MASYUMI (Majelis Syuro Muslimin Indonesia) dan PSI (Partai Sosialis Indonesia) serupa tapi tidak sama. Keduanya adalah partai yang berada di belakang Pemerintahan Revolusioner Republik Indonesia (PRRI) melawan pemerintah pusat. Sama-sama menentang rezim Sukarno dan anti-PKI. Tetapi dalam menjalankan oposisinya, dua partai ini punya cara yang berbeda. Masyumi berjuang di dalam negeri yang pusatnya di Sumatera Barat sedangkan pentolan PSI bergerak di mancanegara.

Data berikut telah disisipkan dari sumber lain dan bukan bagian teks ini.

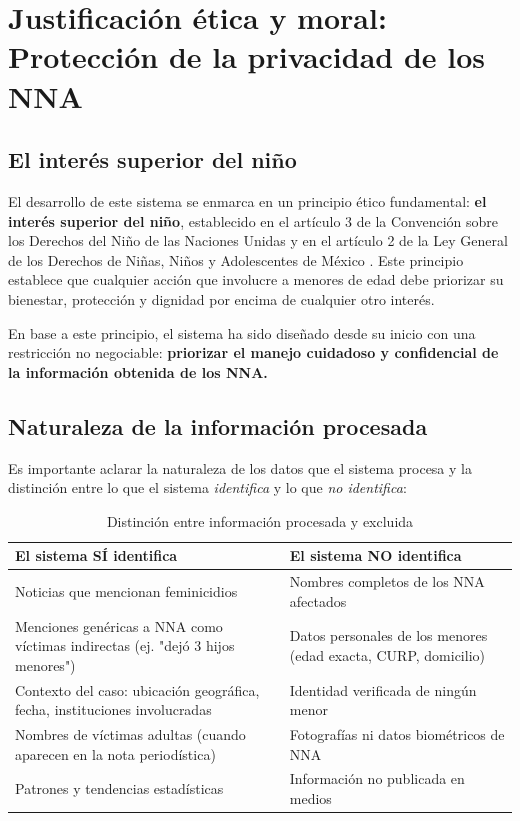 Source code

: \section{Justificación ética y moral: Protección de la privacidad de los NNA} 
\label{sec:justificacionEtica} 

\subsection{El interés superior del niño}

El desarrollo de este sistema se enmarca en un principio ético fundamental: \textbf{el interés superior del niño},
establecido en el artículo 3 de la Convención sobre los Derechos del Niño de las Naciones Unidas \cite{onu1989}
y en el artículo 2 de la Ley General de los Derechos de Niñas, Niños y Adolescentes de México \cite{lgdnna2014}.
Este principio establece que cualquier acción que involucre a menores de edad debe priorizar su bienestar, protección
y dignidad por encima de cualquier otro interés.

En base a este principio, el sistema ha sido diseñado desde su inicio con una restricción no negociable:
\textbf{priorizar el manejo cuidadoso y confidencial de la información obtenida de los NNA.}

\subsection{Naturaleza de la información procesada}

Es importante aclarar la naturaleza de los datos que el sistema procesa y la distinción entre lo que el sistema
\textit{identifica} y lo que \textit{no identifica}:

\vspace{0.5cm}
\begin{table}[htbp]
\centering
\caption{Distinción entre información procesada y excluida}
\label{tab:distincionDatos}
\begin{tabular}{|p{6cm}|p{6cm}|}
\hline
\textbf{El sistema SÍ identifica} & \textbf{El sistema NO identifica} \\ \hline
Noticias que mencionan feminicidios & Nombres completos de los NNA afectados \\ \hline
Menciones genéricas a NNA como víctimas indirectas (ej. "dejó 3 hijos menores") & Datos personales de los menores (edad exacta, CURP, domicilio) \\ \hline
Contexto del caso: ubicación geográfica, fecha, instituciones involucradas & Identidad verificada de ningún menor \\ \hline
Nombres de víctimas adultas (cuando aparecen en la nota periodística) & Fotografías ni datos biométricos de NNA \\ \hline
Patrones y tendencias estadísticas & Información no publicada en medios \\ \hline
\end{tabular}
\end{table}
\vspace{0.4cm}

Sejak PRRI diproklamasikan 15 Februari 1958, PSI dan Masyumi getol melancarkan subversi. Namun menurut Ganis Harsono, saat itu menjabat juru bicara Departemen Luar Negeri, persekutuan PSI-Masjumi sarat keganjilan. Dalam gerakan perlawanannya, pembagian tanggung jawab duo partai tersebut berat sebelah.

“Masyumi mempertaruhkan segala-galanya, dan telah kehilangan segala-galanya pula di tengah hutan-hutan Sumatera Barat. Sebaliknya, PSI tidak menampilkan seorang pun untuk dilibatkan dalam hutan Sumatera, ataupun dalam hutan Sulawesi Utara, akan tetapi membiarkan dalang-dalangnya tinggal di luar negeri tanpa memberi sokongan yang berarti bagi jalannya pemberontakan,” kata Ganis Harsono dalam memoarnya Cakrawala Politik Era Sukarno.

Advertising
Advertising

Soal ketimpangan itu, Ganis mendapat bocoran dari Abdullah Nazir, kawan masa kecilnya. Nazir tahu banyak soal Masjumi karena bekerja sebagai wartawan koran Masumi, harian Abadi. Dia menggambarkan ironi perjuangan yang dilakoni PSI dan Masyumi dengan kata “aneh dan menggelikan”.

“Kalau pemimpin-pemimpin Masyumi seperti Mohammad Natsir dan Sjafruddin Prawiranegara tekun sembahyang lima waktu sehari semalam, mohon doa kepada Tuhan agar membantu perjuangan mereka di tengah-tengah hutan di sekitar Bukittinggi,” ujar Nazir. Sementara itu, “Pemimpin-pempin PSI enak-enak bersantai di meja judi di Jenewa, Roma, Monte Carlo, dan Beirut.”

Baca juga: Cerita Sedih dari Bukittinggi

Salah seorang tokoh PSI yang wara-wiri di luar negeri adalah Soemitro Djojohadikusumo. Selama sepuluh tahun, Soemitro hidup berpindah dari satu negara ke negara lain. Dia bertualang mulai dari Singapura, Hongkong, Malaya, Swiss, Inggris, hingga Thailand. Meski terbilang sebagai buronan negara, Soemitro memiliki banyak pendukung yang sehaluan dengannya.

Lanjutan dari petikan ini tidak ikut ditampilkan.